Aim of the exercise: The records that follow are to be reproduced exactly. Any pictures in them are left out.

BEGIN Given data

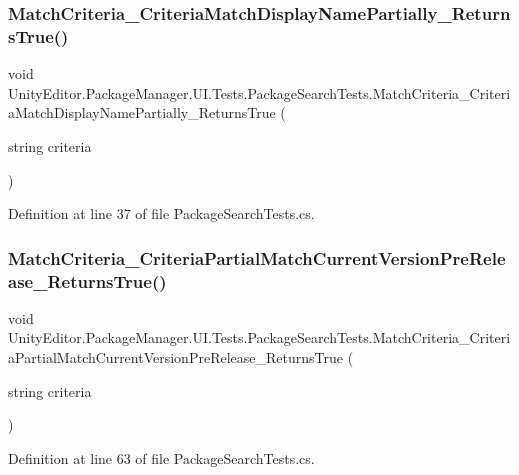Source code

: \subsubsection{\texorpdfstring{MatchCriteria\_CriteriaMatchDisplayNamePartially\_ReturnsTrue()}{MatchCriteria\_CriteriaMatchDisplayNamePartially\_ReturnsTrue()}}
{\footnotesize\ttfamily void Unity\+Editor.\+Package\+Manager.\+U\+I.\+Tests.\+Package\+Search\+Tests.\+Match\+Criteria\+\_\+\+Criteria\+Match\+Display\+Name\+Partially\+\_\+\+Returns\+True (\begin{DoxyParamCaption}\item[{string}]{criteria }\end{DoxyParamCaption})}



Definition at line 37 of file Package\+Search\+Tests.\+cs.

\mbox{\label{class_unity_editor_1_1_package_manager_1_1_u_i_1_1_tests_1_1_package_search_tests_ad7764ccdca43f1c514b61de7e4bf494a}} 
\subsubsection{\texorpdfstring{MatchCriteria\_CriteriaPartialMatchCurrentVersionPreRelease\_ReturnsTrue()}{MatchCriteria\_CriteriaPartialMatchCurrentVersionPreRelease\_ReturnsTrue()}}
{\footnotesize\ttfamily void Unity\+Editor.\+Package\+Manager.\+U\+I.\+Tests.\+Package\+Search\+Tests.\+Match\+Criteria\+\_\+\+Criteria\+Partial\+Match\+Current\+Version\+Pre\+Release\+\_\+\+Returns\+True (\begin{DoxyParamCaption}\item[{string}]{criteria }\end{DoxyParamCaption})}



Definition at line 63 of file Package\+Search\+Tests.\+cs.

END Given data

Solution:
Source code

: \subsubsection{\texorpdfstring{MatchCriteria\_CriteriaMatchDisplayNamePartially\_ReturnsTrue()}{MatchCriteria\_CriteriaMatchDisplayNamePartially\_ReturnsTrue()}}
{\footnotesize\ttfamily void Unity\+Editor.\+Package\+Manager.\+U\+I.\+Tests.\+Package\+Search\+Tests.\+Match\+Criteria\+\_\+\+Criteria\+Match\+Display\+Name\+Partially\+\_\+\+Returns\+True (\begin{DoxyParamCaption}\item[{string}]{criteria }\end{DoxyParamCaption})}



Definition at line 37 of file Package\+Search\+Tests.\+cs.

\mbox{\label{class_unity_editor_1_1_package_manager_1_1_u_i_1_1_tests_1_1_package_search_tests_ad7764ccdca43f1c514b61de7e4bf494a}} 
\subsubsection{\texorpdfstring{MatchCriteria\_CriteriaPartialMatchCurrentVersionPreRelease\_ReturnsTrue()}{MatchCriteria\_CriteriaPartialMatchCurrentVersionPreRelease\_ReturnsTrue()}}
{\footnotesize\ttfamily void Unity\+Editor.\+Package\+Manager.\+U\+I.\+Tests.\+Package\+Search\+Tests.\+Match\+Criteria\+\_\+\+Criteria\+Partial\+Match\+Current\+Version\+Pre\+Release\+\_\+\+Returns\+True (\begin{DoxyParamCaption}\item[{string}]{criteria }\end{DoxyParamCaption})}



Definition at line 63 of file Package\+Search\+Tests.\+cs.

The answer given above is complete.